La gestion du plus grand pays d’Afrique sur le modèle colonial jacobin n’est pas chose aisée. Jusqu’à quand et comment une dictature peut-elle perdurer sans l’aide de l’Occident ? Ayant acheté la paix sociale grâce à une manne pétrolière providentielle et miraculeusement échappé à la tourmente "des printemps arabes", le régime d’Alger survit avec la hantise d’un tsunami populaire imprévu, sachant la société algérienne grosse d’une révolution contenue, reportée mais inéluctable. Les tenants du pouvoir algérien ont compris que le règne de la rente pétrolière ne peut être éternel, ils entreprennent de rééquilibrer leur hégémonie par la création d’une économie créatrice de richesses, de valeurs ajoutées matérielles et immatérielles, système dans lequel ils garderont l’initiative et les rênes de la conduite. Le retour au nationalisme économique de Boumediene malgré l’émergence d’une bourgeoisie compradore au poids politique avéré dans les institutions et les rouages de la haute finance nécessite le savoir-faire extérieur, celui de la France est incontournable !

La France peut-elle apporter une aide à la démocratisation de l’Algérie ?

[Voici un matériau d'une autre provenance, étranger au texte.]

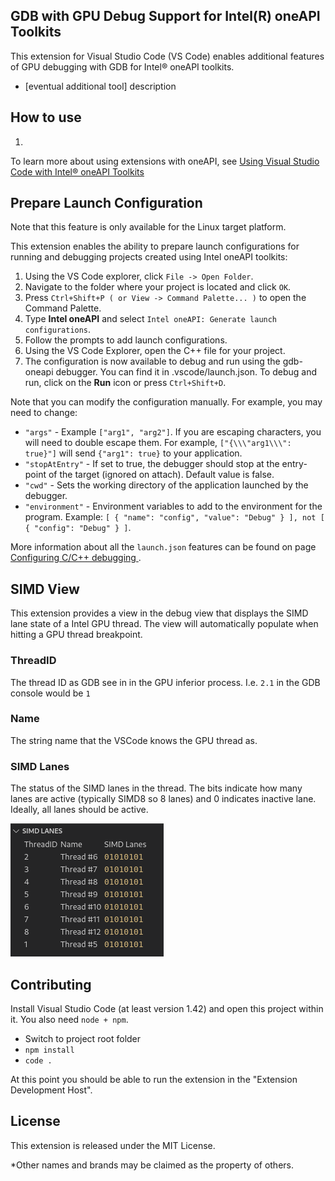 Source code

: ## GDB with GPU Debug Support for Intel(R) oneAPI Toolkits

This extension for Visual Studio Code (VS Code) enables
additional features of GPU debugging with GDB for Intel® oneAPI toolkits.


- [eventual additional tool] description


## How to use
1.


To learn more about using extensions with oneAPI, see [Using Visual Studio Code with Intel® oneAPI Toolkits](https://software.intel.com/content/www/us/en/develop/documentation/using-vs-code-with-intel-oneapi/top.html)



## Prepare Launch Configuration
Note that this feature is only available for the Linux target platform.

This extension enables the ability to prepare launch configurations for running and debugging projects created using Intel oneAPI toolkits:
1. Using the VS Code explorer, click `File -> Open Folder`.
2. Navigate to the folder where your project is located and click `OK`.
3. Press `Ctrl+Shift+P ( or View -> Command Palette... )` to open the Command Palette.
4. Type **Intel oneAPI** and select `Intel oneAPI: Generate launch configurations`.
5. Follow the prompts to add launch configurations.
6. Using the VS Code Explorer, open the C++ file for your project.
8. The configuration is now available to debug and run using the gdb-oneapi debugger. You can find it in .vscode/launch.json. To debug and run, click on the **Run** icon or press `Ctrl+Shift+D`.

Note that you can modify the configuration manually. For example, you may need to change:

* `"args"` - Example `["arg1", "arg2"]`. If you are escaping characters, you will need to double escape them. For example, `["{\\\"arg1\\\": true}"]` will send `{"arg1": true}` to your application.
* `"stopAtEntry"` - If set to true, the debugger should stop at the entry-point of the target (ignored on attach). Default value is false.
* `"cwd"` - Sets the working directory of the application launched by the debugger.
* `"environment"` - Environment variables to add to the environment for the program. Example: `[ { "name": "config", "value": "Debug" } ], not [ { "config": "Debug" } ]`.

More information about all the `launch.json` features can be found on page [Configuring C/C++ debugging
](https://code.visualstudio.com/docs/cpp/launch-json-reference).

## SIMD View
This extension provides a view in the debug view that displays the SIMD lane state of a Intel GPU thread. The view will automatically populate when hitting a GPU thread breakpoint.

### ThreadID
The thread ID as GDB see in in the GPU inferior process. I.e. `2.1` in the GDB console would be `1` 

### Name
The string name that the VSCode knows the GPU thread as.

### SIMD Lanes
The status of the SIMD lanes in the thread. The bits indicate how many lanes are active (typically SIMD8 so 8 lanes) and 0 indicates inactive lane.
Ideally, all lanes should be active.

![View of SIMD view in VSCode debug session](/media/simd.png)

## Contributing
Install Visual Studio Code (at least version 1.42) and open this project within it. You also need `node + npm`.
- Switch to project root folder
- `npm install`
- `code .`

At this point you should be able to run the extension in the "Extension Development Host".

## License
This extension is released under the MIT License.

*Other names and brands may be claimed as the property of others.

Quand nous regardons vers l’Occident à partir de nos contrées sous-développées, nous voyons deux entités symbiotiques que nous aurions aimé séparer. La société civile occidentale avec ses valeurs humanistes, sa culture de libertés et ses exigences démocratiques qui constituent notre rêve, notre idéal, notre projet de société ! A ses cotés, évolue cet Occident néocolonialiste avec ses armes terrifiantes qu’il vend en fournées illimités aux dictateurs criminels pour qu’ils matent leurs populations, les maintenant dans des conditions de survie inhumaines, cet Occident et ses multinationales voraces qui détruisent la planète au nom du profit, s’enrichissent sur le dos des peuples opprimés par des dictatures barbares qu’il nourrit et protège !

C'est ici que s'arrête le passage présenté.